Does using 하다 보니까 in this way sound strange?


----------



## Kross

82riceballs said:


> Interesting!! I also got the feeling that you can't use 이렇게 in the present for some reason.?


 What do you mean by you can't use 이렇게 in the present for some reason.?



82riceballs said:


> I have heard 보니까 used in the past in this way
> 엄마가 장사를 하다 보니까 요리해 줄 시간이 별로 없어서 내가 알아서 해야했지.


 I think ~ 보니까 here is closer to being used in the present (progressive) than in the past. The phrase 엄마가 장사를 하다 보니까 literally means, "Mom runs/is running a business" but what is written down after ~ 보니까 is telling about the speaker's past experience, taking care of meals himself/herself due to Mom not being at home. So the timeline of ~보니깐 is extended to the past to make the whole sentences sound right. we assume that his/her mom must have run a business in the past, which ~ 보니까 itself doesn't imply


----------



## dhchong

I'm not expert in grammar. But sometimes in korean, don't we use present tense to describe the past?
For example : 너무 아름다워서 눈을 뗄 수가 없었다. 

Can't we use '없었다' as it is the past tense while '아름다워서' is the present tense?  We usually say that way.

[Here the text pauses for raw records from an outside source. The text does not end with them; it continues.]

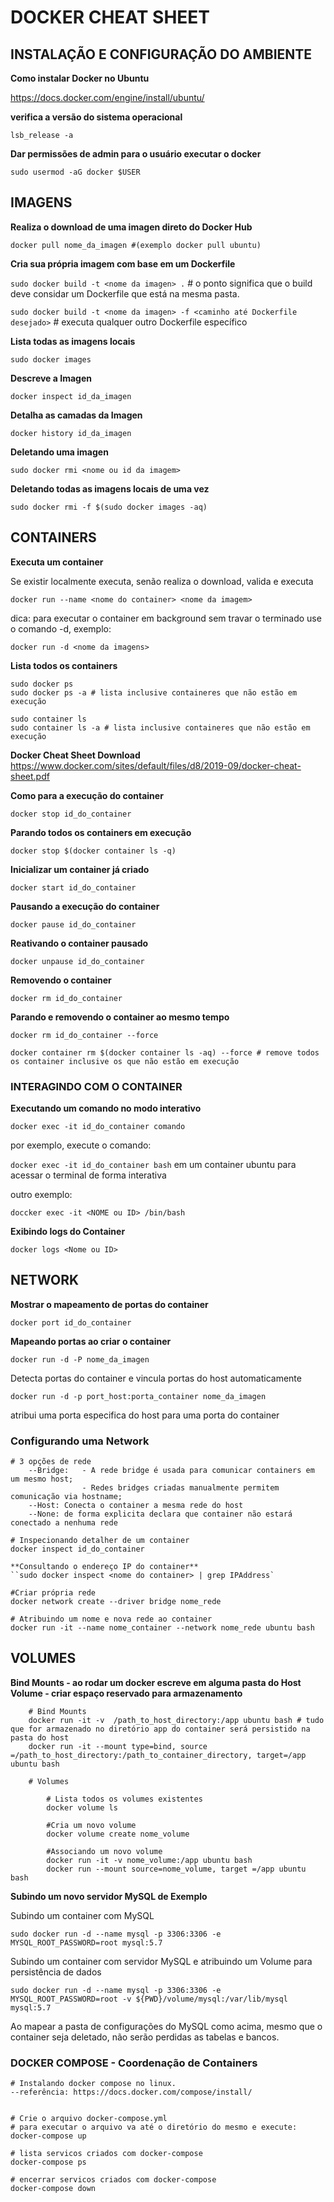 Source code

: # DOCKER CHEAT SHEET

## INSTALAÇÃO E CONFIGURAÇÃO DO AMBIENTE


**Como instalar Docker no Ubuntu**

https://docs.docker.com/engine/install/ubuntu/

**verifica a versão do sistema operacional**

`lsb_release -a`

**Dar permissões de admin para o usuário executar o docker**

`sudo usermod -aG docker $USER`


## IMAGENS

**Realiza o download de uma imagen direto do Docker Hub**

`docker pull nome_da_imagen #(exemplo docker pull ubuntu)`

**Cria sua própria imagem com base em um Dockerfile**

`sudo docker build -t <nome da imagen> .` # o ponto significa que o build deve considar um Dockerfile que está na mesma pasta.

`sudo docker build -t <nome da imagen> -f <caminho até Dockerfile desejado>` # executa qualquer outro Dockerfile específico

**Lista todas as imagens locais**

`sudo docker images`

**Descreve a Imagen**

`docker inspect id_da_imagen`

**Detalha as camadas da Imagen**

`docker history id_da_imagen`

**Deletando uma imagen**

`sudo docker rmi <nome ou id da imagem>`

**Deletando todas as imagens locais de uma vez**

`sudo docker rmi -f $(sudo docker images -aq)`

## CONTAINERS

**Executa um container**

Se existir localmente executa, senão realiza o download, valida e executa

`docker run --name <nome do container> <nome da imagem>`

dica: para executar o container em background sem travar o terminado use o comando -d, exemplo:

`docker run -d <nome da imagens>`

**Lista todos os containers**

	sudo docker ps
	sudo docker ps -a # lista inclusive containeres que não estão em execução

	sudo container ls 
	sudo container ls -a # lista inclusive containeres que não estão em execução

**Docker Cheat Sheet Download**
	https://www.docker.com/sites/default/files/d8/2019-09/docker-cheat-sheet.pdf

**Como para a execução do container**
	
`docker stop id_do_container`

**Parando todos os containers em execução**
	
`docker stop $(docker container ls -q)`

**Inicializar um container já criado**
	
`docker start id_do_container`

**Pausando a execução do container**
	
`docker pause id_do_container`

**Reativando o container pausado**	

`docker unpause id_do_container`

**Removendo o container**
	
`docker rm id_do_container`

**Parando e removendo o container ao mesmo tempo**

`docker rm id_do_container --force`

	docker container rm $(docker container ls -aq) --force # remove todos os container inclusive os que não estão em execução

### INTERAGINDO COM O CONTAINER

**Executando um comando no modo interativo**

`docker exec -it id_do_container comando`

por exemplo, execute o comando:

`docker exec -it id_do_container bash` em um container ubuntu para acessar o terminal de forma interativa

outro exemplo: 

`doccker exec -it <NOME ou ID> /bin/bash`

**Exibindo logs do Container**
	
`docker logs <Nome ou ID>`

## NETWORK

**Mostrar o mapeamento de portas do container**
	
`docker port id_do_container`

**Mapeando portas ao criar o container**

`docker run -d -P nome_da_imagen`

Detecta portas do container e vincula portas do host automaticamente

`docker run -d -p port_host:porta_container nome_da_imagen`

atribui uma porta especifica do host para uma porta do container

### Configurando uma Network

	# 3 opções de rede 
		--Bridge: 	- A rede bridge é usada para comunicar containers em um mesmo host;
					- Redes bridges criadas manualmente permitem comunicação via hostname;
		--Host: Conecta o container a mesma rede do host
		--None: de forma explicita declara que container não estará conectado a nenhuma rede

	# Inspecionando detalher de um container
	docker inspect id_do_container	
	
	**Consultando o endereço IP do container**
	``sudo docker inspect <nome do container> | grep IPAddress`

	#Criar própria rede
	docker network create --driver bridge nome_rede

	# Atribuindo um nome e nova rede ao container
	docker run -it --name nome_container --network nome_rede ubuntu bash

## VOLUMES

**Bind Mounts - ao rodar um docker escreve em alguma pasta do Host**
**Volume - criar espaço reservado para armazenamento**

		# Bind Mounts
		docker run -it -v  /path_to_host_directory:/app ubuntu bash # tudo que for armazenado no diretório app do container será persistido na pasta do host
		docker run -it --mount type=bind, source =/path_to_host_directory:/path_to_container_directory, target=/app ubuntu bash

		# Volumes

			# Lista todos os volumes existentes
			docker volume ls

			#Cria um novo volume
			docker volume create nome_volume

			#Associando um novo volume
			docker run -it -v nome_volume:/app ubuntu bash
			docker run --mount source=nome_volume, target =/app ubuntu bash


**Subindo um novo servidor MySQL de Exemplo**

Subindo um container com MySQL

`sudo docker run -d --name mysql -p 3306:3306 -e MYSQL_ROOT_PASSWORD=root mysql:5.7`

Subindo um container com servidor MySQL e atribuindo um Volume para persistência de dados

`sudo docker run -d --name mysql -p 3306:3306 -e MYSQL_ROOT_PASSWORD=root -v ${PWD}/volume/mysql:/var/lib/mysql mysql:5.7`

Ao mapear a pasta de configurações do MySQL como acima, mesmo que o container seja deletado, não serão perdidas as tabelas e bancos.


### DOCKER COMPOSE - Coordenação de Containers

	# Instalando docker compose no linux. 
	--referência: https://docs.docker.com/compose/install/


	# Crie o arquivo docker-compose.yml
	# para executar o arquivo va até o diretório do mesmo e execute:
	docker-compose up

	# lista servicos criados com docker-compose
	docker-compose ps 

	# encerrar servicos criados com docker-compose
	docker-compose down






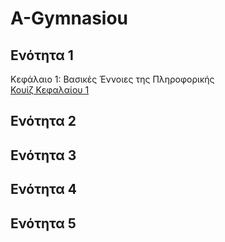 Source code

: # A-Gymnasiou

## Ενότητα 1
Κεφάλαιο 1: Βασικές Έννοιες της Πληροφορικής
<br>[Κουίζ Κεφαλαίου 1](../A-Gymnasiou/Lesson%201/../Lesson%201/Ενότητα%201%20-%20Κεφάλαιο%201%20(Published)/index.html)
## Ενότητα 2
## Ενότητα 3
## Ενότητα 4
## Ενότητα 5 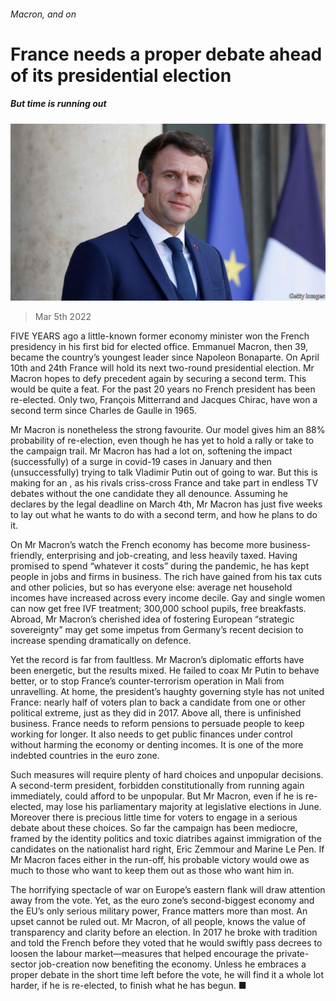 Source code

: ###### Macron, and on

# France needs a proper debate ahead of its presidential election 

##### But time is running out 

![image](images/20220305_ldp504.jpg) 

> Mar 5th 2022 

FIVE YEARS ago a little-known former economy minister won the French presidency in his first bid for elected office. Emmanuel Macron, then 39, became the country’s youngest leader since Napoleon Bonaparte. On April 10th and 24th France will hold its next two-round presidential election. Mr Macron hopes to defy precedent again by securing a second term. This would be quite a feat. For the past 20 years no French president has been re-elected. Only two, François Mitterrand and Jacques Chirac, have won a second term since Charles de Gaulle in 1965.

Mr Macron is nonetheless the strong favourite. Our model gives him an 88% probability of re-election, even though he has yet to hold a rally or take to the campaign trail. Mr Macron has had a lot on, softening the impact (successfully) of a surge in covid-19 cases in January and then (unsuccessfully) trying to talk Vladimir Putin out of going to war. But this is making for an , as his rivals criss-cross France and take part in endless TV debates without the one candidate they all denounce. Assuming he declares by the legal deadline on March 4th, Mr Macron has just five weeks to lay out what he wants to do with a second term, and how he plans to do it.


On Mr Macron’s watch the French economy has become more business-friendly, enterprising and job-creating, and less heavily taxed. Having promised to spend “whatever it costs” during the pandemic, he has kept people in jobs and firms in business. The rich have gained from his tax cuts and other policies, but so has everyone else: average net household incomes have increased across every income decile. Gay and single women can now get free IVF treatment; 300,000 school pupils, free breakfasts. Abroad, Mr Macron’s cherished idea of fostering European “strategic sovereignty” may get some impetus from Germany’s recent decision to increase spending dramatically on defence.

Yet the record is far from faultless. Mr Macron’s diplomatic efforts have been energetic, but the results mixed. He failed to coax Mr Putin to behave better, or to stop France’s counter-terrorism operation in Mali from unravelling. At home, the president’s haughty governing style has not united France: nearly half of voters plan to back a candidate from one or other political extreme, just as they did in 2017. Above all, there is unfinished business. France needs to reform pensions to persuade people to keep working for longer. It also needs to get public finances under control without harming the economy or denting incomes. It is one of the more indebted countries in the euro zone.

Such measures will require plenty of hard choices and unpopular decisions. A second-term president, forbidden constitutionally from running again immediately, could afford to be unpopular. But Mr Macron, even if he is re-elected, may lose his parliamentary majority at legislative elections in June. Moreover there is precious little time for voters to engage in a serious debate about these choices. So far the campaign has been mediocre, framed by the identity politics and toxic diatribes against immigration of the candidates on the nationalist hard right, Eric Zemmour and Marine Le Pen. If Mr Macron faces either in the run-off, his probable victory would owe as much to those who want to keep them out as those who want him in.

The horrifying spectacle of war on Europe’s eastern flank will draw attention away from the vote. Yet, as the euro zone’s second-biggest economy and the EU’s only serious military power, France matters more than most. An upset cannot be ruled out. Mr Macron, of all people, knows the value of transparency and clarity before an election. In 2017 he broke with tradition and told the French before they voted that he would swiftly pass decrees to loosen the labour market—measures that helped encourage the private-sector job-creation now benefiting the economy. Unless he embraces a proper debate in the short time left before the vote, he will find it a whole lot harder, if he is re-elected, to finish what he has begun. ■

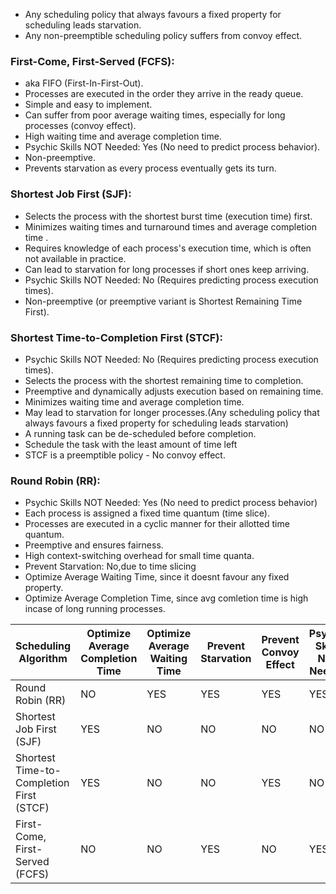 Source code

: - Any scheduling policy that always favours a fixed property for scheduling leads starvation.
- Any non-preemptible scheduling policy suffers from convoy effect.

### First-Come, First-Served (FCFS):
- aka FIFO (First-In-First-Out).
- Processes are executed in the order they arrive in the ready queue.
- Simple and easy to implement.
- Can suffer from poor average waiting times, especially for long processes (convoy effect).
- High waiting time and average completion time.
- Psychic Skills NOT Needed: Yes (No need to predict process behavior).
- Non-preemptive.
- Prevents starvation as every process eventually gets its turn.
  
### Shortest Job First (SJF):

- Selects the process with the shortest burst time (execution time) first.
- Minimizes waiting times and turnaround times and average completion time .
- Requires knowledge of each process's execution time, which is often not available in practice.
- Can lead to starvation for long processes if short ones keep arriving.
- Psychic Skills NOT Needed: No (Requires predicting process execution times).
- Non-preemptive (or preemptive variant is Shortest Remaining Time First).
  
### Shortest Time-to-Completion First (STCF):
- Psychic Skills NOT Needed: No (Requires predicting process execution times).
- Selects the process with the shortest remaining time to completion.
- Preemptive and dynamically adjusts execution based on remaining time.
- Minimizes waiting time and average completion time.
- May lead to starvation for longer processes.(Any scheduling policy that always favours a fixed
property for scheduling leads starvation)
- A running task can be de-scheduled before completion.
- Schedule the task with the least amount of time left
- STCF is a preemptible policy - No convoy effect.

### Round Robin (RR):
- Psychic Skills NOT Needed: Yes (No need to predict process behavior)
- Each process is assigned a fixed time quantum (time slice).
- Processes are executed in a cyclic manner for their allotted time quantum.
- Preemptive and ensures fairness.
- High context-switching overhead for small time quanta.
- Prevent Starvation: No,due to time slicing
- Optimize Average Waiting Time, since it doesnt favour any fixed property.
- Optimize Average Completion Time, since avg comletion time is high incase of long running processes.

| Scheduling Algorithm                 | Optimize Average Completion Time | Optimize Average Waiting Time | Prevent Starvation | Prevent Convoy Effect | Psychic Skills NOT Needed |
| ----------------------------------- | --------------------------------- | ----------------------------- | ------------------ | --------------------- | --------------------------- |
| Round Robin (RR)                    | NO                          | YES                      | YES                 | YES                    | YES                       |
| Shortest Job First (SJF)            | YES                               | NO                           | NO                | NO                    | NO                        |
| Shortest Time-to-Completion First (STCF) | YES                          | NO                           | NO                | YES                    | NO                        |
| First-Come, First-Served (FCFS)     | NO                              | NO                          | YES                | NO                   | YES                       |
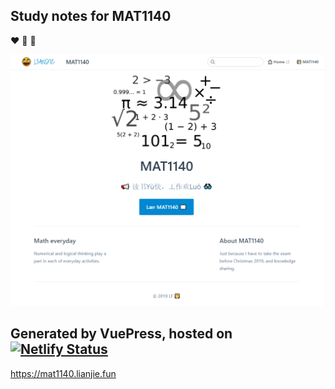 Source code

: ## Study notes for MAT1140
:heart: :pencil: :triangular_flag_on_post:

![mat1140](https://raw.githubusercontent.com/lianjief/vue_mat1140/master/docs/mat1140/home.png)
## Generated by VuePress, hosted on [![Netlify Status](https://api.netlify.com/api/v1/badges/1d7bcdb2-3d24-4837-8029-88d493702090/deploy-status)](https://app.netlify.com/sites/mat1140lianjie-fun/deploys)

https://mat1140.lianjie.fun

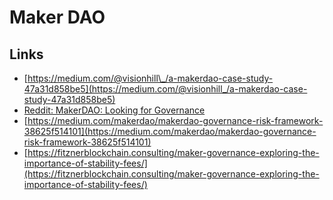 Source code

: # Maker DAO

## Links

* [https://medium.com/@visionhill\_/a-makerdao-case-study-47a31d858be5](https://medium.com/@visionhill_/a-makerdao-case-study-47a31d858be5)
* [Reddit: MakerDAO: Looking for Governance](https://www.reddit.com/r/MakerDAO/comments/csia9r/makerdao_looking_for_governance/)
* [https://medium.com/makerdao/makerdao-governance-risk-framework-38625f514101](https://medium.com/makerdao/makerdao-governance-risk-framework-38625f514101)
* [https://fitznerblockchain.consulting/maker-governance-exploring-the-importance-of-stability-fees/](https://fitznerblockchain.consulting/maker-governance-exploring-the-importance-of-stability-fees/)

If I have to be strict in tense , it should be '너무 아름다웠기에 눈을 뗄 수가 없었다.'
But korean language is not so strict in tense like englih  or other indo european languages.

Of course we can say '너무 아름다웠기에 눈을 뗄 수가 없었다.' and often we say that way but for me it is more natural to say '너무 아름다워서 눈을 뗄 수가 없었다.'.


So all the sentences  seem  natural to me.


----------